Who wants to do dishes? Not it!
Who wants to rake the yard? Not it!
Now grated, these questions weren’t exactly open-ended. In the asking, lurked the presumption we were going to say, “Me please!” or at the very least, “Okay…” because these questions asked by parents were really commands. This needs doing. You’re doing it.
My own kids do not recognize this imparative. In fact, they use this same method against me. “Do you want to take us to get ice cream?” has been snagging me for years. “Can you pick me up?” “Can a friend come over?” “Can we get go out?” Somehow the answer always seems something like yes.
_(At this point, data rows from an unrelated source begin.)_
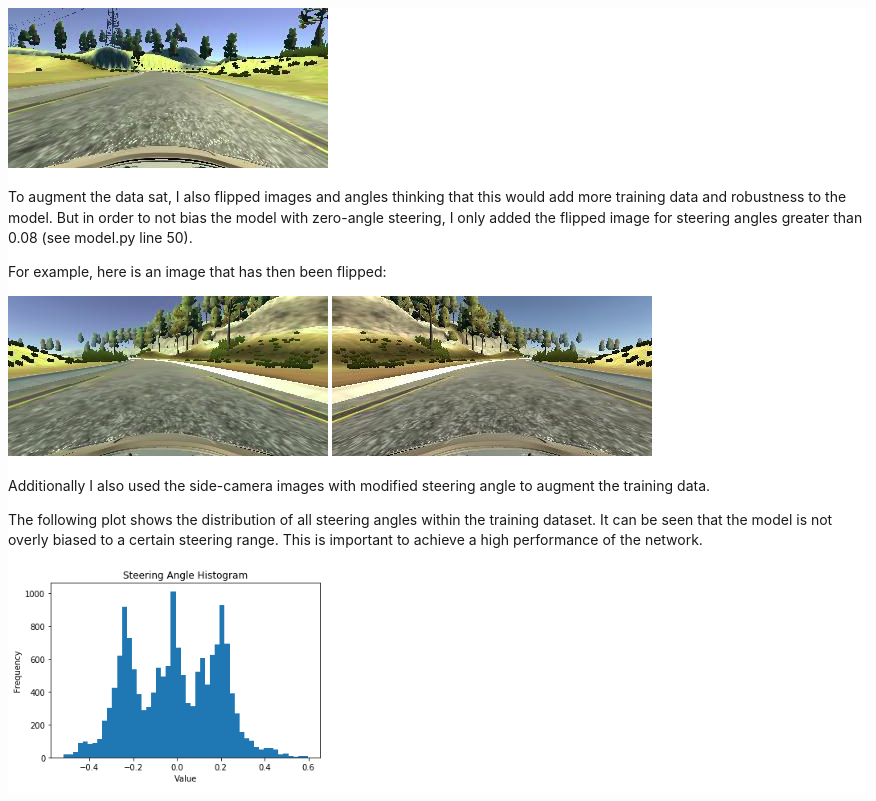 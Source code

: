 <img src="./writeup_media/recovery3.png" width="320" />

To augment the data sat, I also flipped images and angles thinking that this would add more training data and robustness to the model. But in order to not bias the model with zero-angle steering, I only added the flipped image for steering angles greater than 0.08 (see model.py line 50).

For example, here is an image that has then been flipped:

<img src="./writeup_media/flip1.png" width="320" />
<img src="./writeup_media/flip2.png" width="320" />

Additionally I also used the side-camera images with modified steering angle to augment the training data. 

The following plot shows the distribution of all steering angles within the training dataset. 
It can be seen that the model is not overly biased to a certain steering range. 
This is important to achieve a high performance of the network. 

<img src="./writeup_media/steering_histo.png" width="320" />
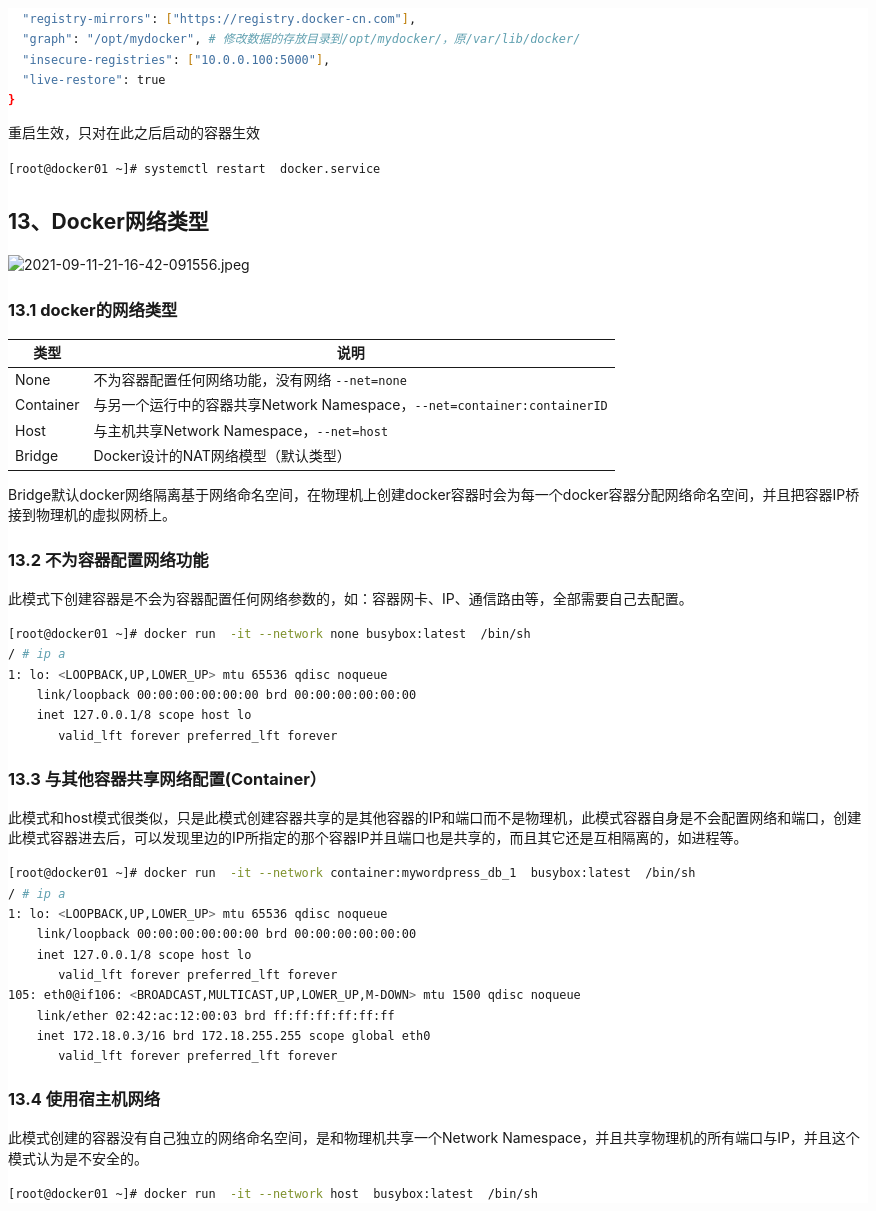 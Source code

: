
```bash
  "registry-mirrors": ["https://registry.docker-cn.com"],
  "graph": "/opt/mydocker", # 修改数据的存放目录到/opt/mydocker/，原/var/lib/docker/
  "insecure-registries": ["10.0.0.100:5000"],
  "live-restore": true
}
```
重启生效，只对在此之后启动的容器生效
```bash
[root@docker01 ~]# systemctl restart  docker.service
```
<a name="Bb3Tm"></a>
## 13、Docker网络类型
![2021-09-11-21-16-42-091556.jpeg](https://cdn.nlark.com/yuque/0/2021/jpeg/396745/1631372608127-70e90fee-b78b-4b40-bed0-b80b1cb98f41.jpeg#clientId=ue5c6f333-d57b-4&from=ui&id=u91221407&originHeight=324&originWidth=636&originalType=binary&ratio=1&rotation=0&showTitle=false&size=25660&status=done&style=shadow&taskId=ucfba50d1-aaa3-4156-8c1f-6f6fef8b4eb&title=)
<a name="uLIvS"></a>
### 13.1 docker的网络类型
| 类型 | 说明 |
| --- | --- |
| None | 不为容器配置任何网络功能，没有网络 `--net=none` |
| Container | 与另一个运行中的容器共享Network Namespace，`--net=container:containerID` |
| Host | 与主机共享Network Namespace，`--net=host` |
| Bridge | Docker设计的NAT网络模型（默认类型） |

Bridge默认docker网络隔离基于网络命名空间，在物理机上创建docker容器时会为每一个docker容器分配网络命名空间，并且把容器IP桥接到物理机的虚拟网桥上。
<a name="dL11P"></a>
### 13.2 不为容器配置网络功能
此模式下创建容器是不会为容器配置任何网络参数的，如：容器网卡、IP、通信路由等，全部需要自己去配置。
```bash
[root@docker01 ~]# docker run  -it --network none busybox:latest  /bin/sh 
/ # ip a
1: lo: <LOOPBACK,UP,LOWER_UP> mtu 65536 qdisc noqueue 
    link/loopback 00:00:00:00:00:00 brd 00:00:00:00:00:00
    inet 127.0.0.1/8 scope host lo
       valid_lft forever preferred_lft forever
```
<a name="Mf8Cd"></a>
### 13.3 与其他容器共享网络配置(Container）
此模式和host模式很类似，只是此模式创建容器共享的是其他容器的IP和端口而不是物理机，此模式容器自身是不会配置网络和端口，创建此模式容器进去后，可以发现里边的IP所指定的那个容器IP并且端口也是共享的，而且其它还是互相隔离的，如进程等。
```bash
[root@docker01 ~]# docker run  -it --network container:mywordpress_db_1  busybox:latest  /bin/sh 
/ # ip a
1: lo: <LOOPBACK,UP,LOWER_UP> mtu 65536 qdisc noqueue 
    link/loopback 00:00:00:00:00:00 brd 00:00:00:00:00:00
    inet 127.0.0.1/8 scope host lo
       valid_lft forever preferred_lft forever
105: eth0@if106: <BROADCAST,MULTICAST,UP,LOWER_UP,M-DOWN> mtu 1500 qdisc noqueue 
    link/ether 02:42:ac:12:00:03 brd ff:ff:ff:ff:ff:ff
    inet 172.18.0.3/16 brd 172.18.255.255 scope global eth0
       valid_lft forever preferred_lft forever
```
<a name="N5nVj"></a>
### 13.4 使用宿主机网络
此模式创建的容器没有自己独立的网络命名空间，是和物理机共享一个Network Namespace，并且共享物理机的所有端口与IP，并且这个模式认为是不安全的。
```bash
[root@docker01 ~]# docker run  -it --network host  busybox:latest  /bin/sh
```
<a name="vVux6"></a>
God understands this reality of love, that when asked, the lover desires to say “yes.” Parents want to say “Yes.” to their children. God waits and longs for us to say “Yes” to him.
Since Easter, I’ve felt like the disciples after Good Friday, wandering around waiting for something, but not sure what. I keep listening to the daily mass, waiting to be “caught,” to feel pulled. We want to be called, to be singled out, as much if not more than we wanted to be “not it.” Here, with God, we want to be picked. Instead, I’ve felt caught by my conditions, by my weaknesses, by my faults.
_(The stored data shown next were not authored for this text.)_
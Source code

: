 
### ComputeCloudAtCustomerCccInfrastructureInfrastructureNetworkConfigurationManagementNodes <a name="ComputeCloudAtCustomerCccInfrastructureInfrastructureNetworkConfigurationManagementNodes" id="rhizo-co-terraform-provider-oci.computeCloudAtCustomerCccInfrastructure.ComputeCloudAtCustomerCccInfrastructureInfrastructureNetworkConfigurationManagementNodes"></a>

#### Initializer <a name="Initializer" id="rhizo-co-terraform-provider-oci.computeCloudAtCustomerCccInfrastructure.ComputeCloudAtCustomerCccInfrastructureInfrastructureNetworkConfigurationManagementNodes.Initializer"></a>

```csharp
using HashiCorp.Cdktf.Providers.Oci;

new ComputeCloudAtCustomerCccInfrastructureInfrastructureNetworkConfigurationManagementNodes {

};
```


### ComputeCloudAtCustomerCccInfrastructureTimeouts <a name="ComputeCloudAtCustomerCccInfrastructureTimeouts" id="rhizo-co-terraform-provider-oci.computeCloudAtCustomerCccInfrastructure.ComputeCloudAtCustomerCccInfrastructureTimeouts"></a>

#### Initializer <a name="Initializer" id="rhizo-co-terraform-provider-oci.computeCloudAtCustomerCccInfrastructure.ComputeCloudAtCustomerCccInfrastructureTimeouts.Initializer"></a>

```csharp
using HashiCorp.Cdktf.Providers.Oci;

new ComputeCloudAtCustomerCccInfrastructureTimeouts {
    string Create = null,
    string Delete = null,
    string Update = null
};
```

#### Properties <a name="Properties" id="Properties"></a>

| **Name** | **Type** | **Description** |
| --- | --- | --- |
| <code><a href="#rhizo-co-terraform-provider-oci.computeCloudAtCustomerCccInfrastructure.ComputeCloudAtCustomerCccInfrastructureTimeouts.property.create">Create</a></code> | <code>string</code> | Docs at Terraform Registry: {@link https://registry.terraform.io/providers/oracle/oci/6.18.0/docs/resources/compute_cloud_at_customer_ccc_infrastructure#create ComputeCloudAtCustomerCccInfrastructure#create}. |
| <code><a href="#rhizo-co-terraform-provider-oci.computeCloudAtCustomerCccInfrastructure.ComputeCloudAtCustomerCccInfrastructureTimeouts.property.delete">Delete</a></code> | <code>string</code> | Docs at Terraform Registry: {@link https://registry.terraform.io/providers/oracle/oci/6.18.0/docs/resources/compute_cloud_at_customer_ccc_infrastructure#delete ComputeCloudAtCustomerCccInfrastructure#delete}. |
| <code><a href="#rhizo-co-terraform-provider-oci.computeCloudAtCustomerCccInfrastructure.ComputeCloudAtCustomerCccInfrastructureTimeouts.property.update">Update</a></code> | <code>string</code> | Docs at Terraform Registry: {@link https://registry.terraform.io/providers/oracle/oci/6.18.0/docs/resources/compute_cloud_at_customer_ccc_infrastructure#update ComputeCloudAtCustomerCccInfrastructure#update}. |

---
With my left arm perpetually encased in a compression sleeve, I’ve felt limited in strength, in action, in capacity. It doesn’t help that the therapy requires I sit still for an hour with the machine squeezing my left arm. Waking up to see if my arm is lined after I take off the sleeping sleeve isn’t exactly freeing either. In short, I’m three weeks into this lifetime sentence of having my left arm bundled, and I can already tell you, it’s annoying.
The road of a Catholic life includes lots of time when we’re both convicted that we need to do, and confused because we don’t quite know what it is we’re called to do, only that we’re called. So how do we help ourselves find the ways in which the Holy Spirit longs to work with us?
Begin with an inventory, of your gifts and talents, and of your long hopes. Discernment of one’s call within a call, the ways in which we are to catch others after we are caught, isn’t like getting a “cutie mark.”
We’re never one and done with our interactions with God, and our free will always plays into the process. So what we long for, what we think we desire, is not irrelevant to God or this process. God made us for joy, and when we do things that make time fall away, or which bring joy to ourselves and others, that a sign that this gift, this act, whatever it is, is part of our vocation. However, God always leaves room for us to grow into even more of our vocation, and for our vocation to be bigger than any of our plans. Vocations always are.
Which brings me back to wondering, why do I have this left arm business and what does God want with me now? How do I get more caught? How do I help catch others? By letting myself remember that we are always lost, and always trying to be found. I guess God wants me to do this right, with what’s left of me. My brain laughs and thinks, “I am not left handed.” and, “I hope we win.”